I met with another part-time distance student on Thursday, which was a great help in terms of sharing experience and some of the frustrations. In particular, just wanting to ‘get on with it’ when admin or life just seem to be in the way.

My targets for the week were to produce a draft methodology chapter, revise my literature review and write a substantial draft of the necessary second year report. I also wanted to pilot the sampling for the content analysis and the categories I had developed for this analysis. To a large extent, I met these objectives.

I’d more or less lost Saturday after the arrival of the iPhone, that put paid to any serious concentration but I did plan for the week ahead. By thinking about my other commitments and shifting work so that the content analysis was the first thing I tackled and the reading came later, I avoided what could have been a demoralising disaster when my internet access was knocked out for all of Tuesday afternoon and evening. I had done the internet-intensive work on Sunday and Monday and mostly had reading and writing to do, neither of which require the internet connected. In fact, removing online distractions was a bonus. If Refworks wasn’t online I should go and lock myself into an offline room every time I needed to hit a deadline!

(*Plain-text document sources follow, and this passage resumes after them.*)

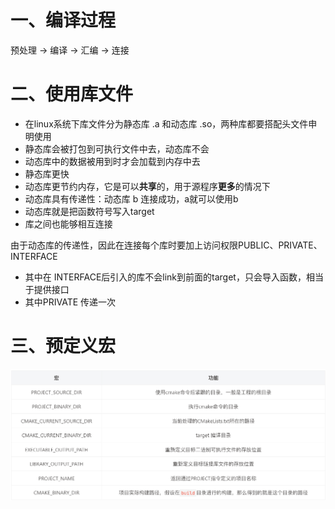 # 一、编译过程

预处理 -> 编译 -> 汇编 -> 连接

# 二、使用库文件 

- 在linux系统下库文件分为静态库 .a 和动态库 .so，两种库都要搭配头文件申明使用
- 静态库会被打包到可执行文件中去，动态库不会
- 动态库中的数据被用到时才会加载到内存中去
- 静态库更快
- 动态库更节约内存，它是可以**共享**的，用于源程序**更多**的情况下
- 动态库具有传递性：动态库 b 连接成功，a就可以使用b
- 动态库就是把函数符号写入target
- 库之间也能够相互连接

由于动态库的传递性，因此在连接每个库时要加上访问权限PUBLIC、PRIVATE、INTERFACE

- 其中在 INTERFACE后引入的库不会link到前面的target，只会导入函数，相当于提供接口
- 其中PRIVATE 传递一次

# 三、预定义宏

![image-20240713091233536](images/image-20240713091233536.png) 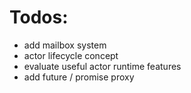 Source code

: # Todos:

- add mailbox system
- actor lifecycle concept
- evaluate useful actor runtime features
- add future / promise proxy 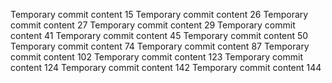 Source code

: Temporary commit content 15
Temporary commit content 26
Temporary commit content 27
Temporary commit content 29
Temporary commit content 41
Temporary commit content 45
Temporary commit content 50
Temporary commit content 74
Temporary commit content 87
Temporary commit content 102
Temporary commit content 123
Temporary commit content 124
Temporary commit content 142
Temporary commit content 144
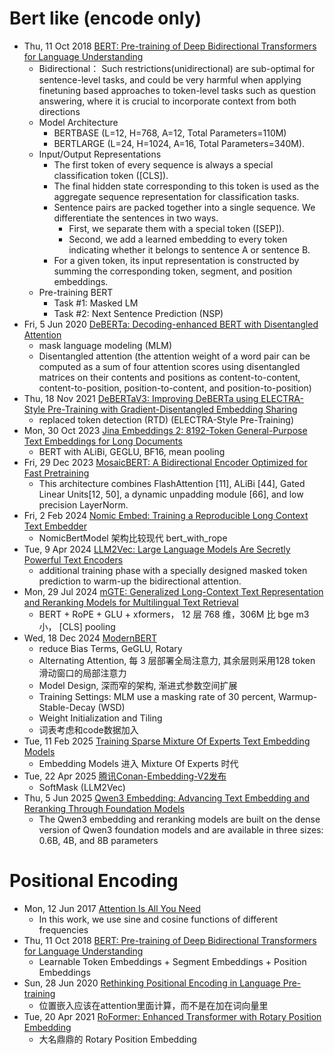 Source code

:
# Bert like (encode only)
- Thu, 11 Oct 2018 [BERT: Pre-training of Deep Bidirectional Transformers for Language Understanding](https://arxiv.org/abs/1810.04805)
  - Bidirectional： Such restrictions(unidirectional) are sub-optimal for sentence-level tasks,
and could be very harmful when applying finetuning based approaches to token-level tasks such
as question answering, where it is crucial to incorporate context from both directions
  - Model Architecture
    - BERTBASE (L=12, H=768, A=12, Total Parameters=110M) 
    - BERTLARGE (L=24, H=1024, A=16, Total Parameters=340M).
  - Input/Output Representations
    - The first token of every sequence is always a special classification token ([CLS]).
    - The final hidden state corresponding to this token is used as the aggregate sequence representation for classification tasks. 
    - Sentence pairs are packed together into a single sequence. We differentiate the sentences in two ways.
      - First, we separate them with a special token ([SEP]). 
      - Second, we add a learned embedding to every token indicating whether it belongs to sentence A or sentence B.
    - For a given token, its input representation is constructed by summing the corresponding token, segment, and position embeddings.
  - Pre-training BERT
    - Task #1: Masked LM
    - Task #2: Next Sentence Prediction (NSP)
- Fri, 5 Jun 2020 [DeBERTa: Decoding-enhanced BERT with Disentangled Attention](https://arxiv.org/abs/2006.03654)
  - mask language modeling (MLM)
  - Disentangled attention (the attention weight of a word pair can be computed as a sum of four attention scores
using disentangled matrices on their contents and positions as content-to-content, content-to-position,
position-to-content, and position-to-position)
- Thu, 18 Nov 2021 [DeBERTaV3: Improving DeBERTa using ELECTRA-Style Pre-Training with Gradient-Disentangled Embedding Sharing](https://arxiv.org/abs/2111.09543)
  - replaced token detection (RTD) (ELECTRA-Style Pre-Training)
- Mon, 30 Oct 2023 [Jina Embeddings 2: 8192-Token General-Purpose Text Embeddings for Long Documents](https://arxiv.org/abs/2310.19923)
  - BERT with ALiBi, GEGLU, BF16, mean pooling
- Fri, 29 Dec 2023 [MosaicBERT: A Bidirectional Encoder Optimized for Fast Pretraining](https://arxiv.org/abs/2312.17482)
  - This architecture combines FlashAttention [11], ALiBi [44], Gated Linear Units[12, 50], a dynamic unpadding module [66], and low precision LayerNorm.
- Fri, 2 Feb 2024 [Nomic Embed: Training a Reproducible Long Context Text Embedder](https://arxiv.org/abs/2402.01613)
  - NomicBertModel 架构比较现代 bert_with_rope
- Tue, 9 Apr 2024 [LLM2Vec: Large Language Models Are Secretly Powerful Text Encoders](https://arxiv.org/abs/2404.05961)
  - additional training phase with a specially designed masked token prediction to warm-up the bidirectional attention.
- Mon, 29 Jul 2024 [mGTE: Generalized Long-Context Text Representation and Reranking Models for Multilingual Text Retrieval](https://arxiv.org/abs/2407.19669)
  - BERT + RoPE + GLU + xformers， 12 层 768 维，306M 比 bge m3 小，  [CLS] pooling
- Wed, 18 Dec 2024 [ModernBERT](https://arxiv.org/abs/2412.13663)
  - reduce Bias Terms, GeGLU, Rotary
  - Alternating Attention, 每 3 层部署全局注意力, 其余层则采用128 token 滑动窗口的局部注意力
  - Model Design, 深而窄的架构, 渐进式参数空间扩展
  - Training Settings: MLM use a masking rate of 30 percent, Warmup-Stable-Decay (WSD)
  - Weight Initialization and Tiling
  - 词表考虑和code数据加入
- Tue, 11 Feb 2025 [Training Sparse Mixture Of Experts Text Embedding Models](https://arxiv.org/abs/2502.07972)
  - Embedding Models 进入 Mixture Of Experts 时代 
- Tue, 22 Apr 2025 [腾讯Conan-Embedding-V2发布](https://zhuanlan.zhihu.com/p/1897675709696149020)
  - SoftMask (LLM2Vec)
- Thu, 5 Jun 2025 [Qwen3 Embedding: Advancing Text Embedding and Reranking Through Foundation Models](https://arxiv.org/abs/2506.05176)
  - The Qwen3 embedding and reranking models are built on the dense version of Qwen3 foundation models and are available in three sizes: 0.6B, 4B, and 8B parameters

# Positional Encoding
- Mon, 12 Jun 2017 [Attention Is All You Need](https://arxiv.org/abs/1706.03762)
  - In this work, we use sine and cosine functions of different frequencies
- Thu, 11 Oct 2018 [BERT: Pre-training of Deep Bidirectional Transformers for Language Understanding](https://arxiv.org/abs/1810.04805)
  - Learnable Token Embeddings + Segment Embeddings + Position Embeddings
- Sun, 28 Jun 2020 [Rethinking Positional Encoding in Language Pre-training](https://arxiv.org/abs/2006.15595)
  - 位置嵌入应该在attention里面计算，而不是在加在词向量里
- Tue, 20 Apr 2021 [RoFormer: Enhanced Transformer with Rotary Position Embedding](https://arxiv.org/abs/2104.09864)
  - 大名鼎鼎的 Rotary Position Embedding

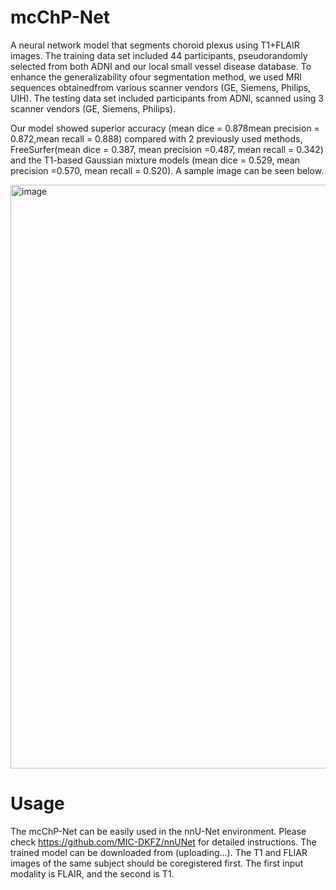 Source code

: # mcChP-Net
A neural network model that segments choroid plexus using T1+FLAIR images. The training data set included 44 participants, pseudorandomly selected from both ADNI and our local small vessel disease database. To enhance the generalizability ofour segmentation method, we used MRl sequences obtainedfrom various scanner vendors (GE, Siemens, Philips, UIH). The testing data set included participants from ADNl, scanned using 3 scanner vendors (GE, Siemens, Philips). 

Our model showed superior accuracy (mean dice = 0.878mean precision = 0.872,mean recall = 0.888) compared with 2 previously used methods, FreeSurfer(mean dice = 0.387, mean precision =0.487, mean recall = 0.342) and the T1-based Gaussian mixture models (mean dice = 0.529, mean precision =0.570, mean recall = 0.S20). A sample image can be seen below.

<img width="1001" height="934" alt="image" src="https://github.com/user-attachments/assets/3f7fd1db-5ef3-47d0-9f9d-808823dc8faa" />

# Usage
The mcChP-Net can be easily used in the nnU-Net environment. Please check https://github.com/MIC-DKFZ/nnUNet for detailed instructions. The trained model can be downloaded from (uploading...). 
The T1 and FLIAR images of the same subject should be coregistered first. The first input modality is FLAIR, and the second is T1.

I have struggled with spending time on admin and planning in the past. It doesn’t feel like real work; I want to be getting results, not taking time to re-write project plans. That feels a lot like colouring in revision timetables. And the admin is a faff; Lboro graduate school processes run at snail’s pace; forms are never quite where I remember them to be and writing up reflective practice for the PGR can feel somewhat pointless. However, I will concede that planning the week’s work into manageable chunks and keeping a record in my research journal was A Good Thing To Do. The difficulty of working part-time is maintaining momentum; I’ve been immersed in the research for a week, yet the next week I will be lucky if I can spent commuting time reading or revising.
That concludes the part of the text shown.